Le président de la Cour Européenne des Droits de l’Homme rappelle la responsabilité commune des Etats Européens.


Les Droits de l’Homme, en France aussi, ce n’est pas du luxe.


par Gérard Ducrey, Avocat au barreau de Paris
1 Février 2012 17:12

Le président de la Cour Européenne des Droits de l’Homme (CEDH), Sir Nicolas Bratza, présente de manière percutante le « Rapport 2011 » de l’activité de cette haute juridiction à l’occasion de la conférence de presse annuelle du 26 janvier 2012. Et, il défend l’organe qu’il préside.

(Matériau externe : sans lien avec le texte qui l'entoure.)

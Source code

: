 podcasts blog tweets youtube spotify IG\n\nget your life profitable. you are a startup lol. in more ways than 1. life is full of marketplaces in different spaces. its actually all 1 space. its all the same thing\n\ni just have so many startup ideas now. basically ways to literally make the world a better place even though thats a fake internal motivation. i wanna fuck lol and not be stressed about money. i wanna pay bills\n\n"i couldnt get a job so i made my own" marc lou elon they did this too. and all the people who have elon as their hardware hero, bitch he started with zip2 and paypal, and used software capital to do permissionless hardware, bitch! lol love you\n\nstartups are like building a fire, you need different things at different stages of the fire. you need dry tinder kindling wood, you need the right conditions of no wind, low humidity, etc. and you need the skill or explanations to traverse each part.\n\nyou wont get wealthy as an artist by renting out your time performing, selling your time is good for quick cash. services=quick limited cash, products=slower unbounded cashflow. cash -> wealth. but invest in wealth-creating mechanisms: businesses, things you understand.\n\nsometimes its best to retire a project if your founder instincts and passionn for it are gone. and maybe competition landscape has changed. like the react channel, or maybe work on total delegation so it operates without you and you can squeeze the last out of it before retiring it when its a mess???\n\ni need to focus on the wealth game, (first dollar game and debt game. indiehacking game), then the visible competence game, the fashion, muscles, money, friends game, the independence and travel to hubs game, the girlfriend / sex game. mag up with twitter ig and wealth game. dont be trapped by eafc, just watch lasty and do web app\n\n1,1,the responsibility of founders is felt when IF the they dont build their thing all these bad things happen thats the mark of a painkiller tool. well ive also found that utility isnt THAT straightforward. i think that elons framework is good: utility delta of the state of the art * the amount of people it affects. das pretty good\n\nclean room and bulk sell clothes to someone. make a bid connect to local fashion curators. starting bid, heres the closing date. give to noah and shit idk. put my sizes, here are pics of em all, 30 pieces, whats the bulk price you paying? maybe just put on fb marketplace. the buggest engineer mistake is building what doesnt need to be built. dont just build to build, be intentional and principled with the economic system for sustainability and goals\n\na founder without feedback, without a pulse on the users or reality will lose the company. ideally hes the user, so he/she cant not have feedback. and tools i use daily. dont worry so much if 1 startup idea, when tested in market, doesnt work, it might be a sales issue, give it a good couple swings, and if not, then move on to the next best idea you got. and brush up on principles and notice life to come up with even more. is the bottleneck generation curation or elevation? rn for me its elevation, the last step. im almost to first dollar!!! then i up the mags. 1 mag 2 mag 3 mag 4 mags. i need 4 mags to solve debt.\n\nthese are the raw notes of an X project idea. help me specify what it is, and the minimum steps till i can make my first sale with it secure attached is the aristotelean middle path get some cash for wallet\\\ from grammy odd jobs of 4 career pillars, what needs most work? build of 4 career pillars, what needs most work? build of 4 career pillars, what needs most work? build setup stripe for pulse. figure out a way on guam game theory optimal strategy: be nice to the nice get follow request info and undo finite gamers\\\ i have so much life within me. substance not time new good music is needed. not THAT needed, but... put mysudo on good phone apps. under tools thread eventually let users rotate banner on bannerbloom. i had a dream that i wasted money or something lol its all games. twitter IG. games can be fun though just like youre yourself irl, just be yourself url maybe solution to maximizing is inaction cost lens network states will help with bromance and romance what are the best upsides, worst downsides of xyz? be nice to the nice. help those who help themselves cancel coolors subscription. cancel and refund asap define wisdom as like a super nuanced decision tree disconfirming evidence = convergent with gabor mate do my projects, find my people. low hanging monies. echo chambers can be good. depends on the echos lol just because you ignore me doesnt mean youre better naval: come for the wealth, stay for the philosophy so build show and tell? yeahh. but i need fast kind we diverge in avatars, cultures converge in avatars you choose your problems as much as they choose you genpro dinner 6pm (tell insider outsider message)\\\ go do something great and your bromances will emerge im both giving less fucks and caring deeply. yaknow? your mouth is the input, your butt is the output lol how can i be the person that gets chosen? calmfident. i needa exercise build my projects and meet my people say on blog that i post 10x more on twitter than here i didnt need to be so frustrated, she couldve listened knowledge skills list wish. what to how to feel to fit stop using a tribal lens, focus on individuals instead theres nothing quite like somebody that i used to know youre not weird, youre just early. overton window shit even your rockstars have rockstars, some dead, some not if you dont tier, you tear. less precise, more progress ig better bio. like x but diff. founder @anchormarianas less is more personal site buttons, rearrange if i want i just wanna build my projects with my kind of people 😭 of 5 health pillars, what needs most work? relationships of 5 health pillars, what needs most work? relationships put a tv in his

Pour lui, les Etats européens doivent assumer leur part de la responsabilité commune pour la protection des droits de l’homme sur le continent. Il relève que les 30.000 affaires similaires dont est saisie la Cour révèlent un manquement à remédier aux problèmes structurels des pays concernés et d’un défaut collectif de mise en œuvre de la Convention Européenne des Droits de l’Homme, dont l’ensemble des 47 Etats membres en 2011 partage la responsabilité. La Cour n’a pas seulement besoin d’un appui financier pour faire face à sa mission mais aussi de conserver toute son autorité. Les critiques susceptibles d’être formulées par les Etats exigent une argumentation raisonnée et non de jouer sur des émotions et des exagérations. L’indépendance et l’autorité de la Cour ne sauraient être amoindries sans dommage pour les citoyens européens.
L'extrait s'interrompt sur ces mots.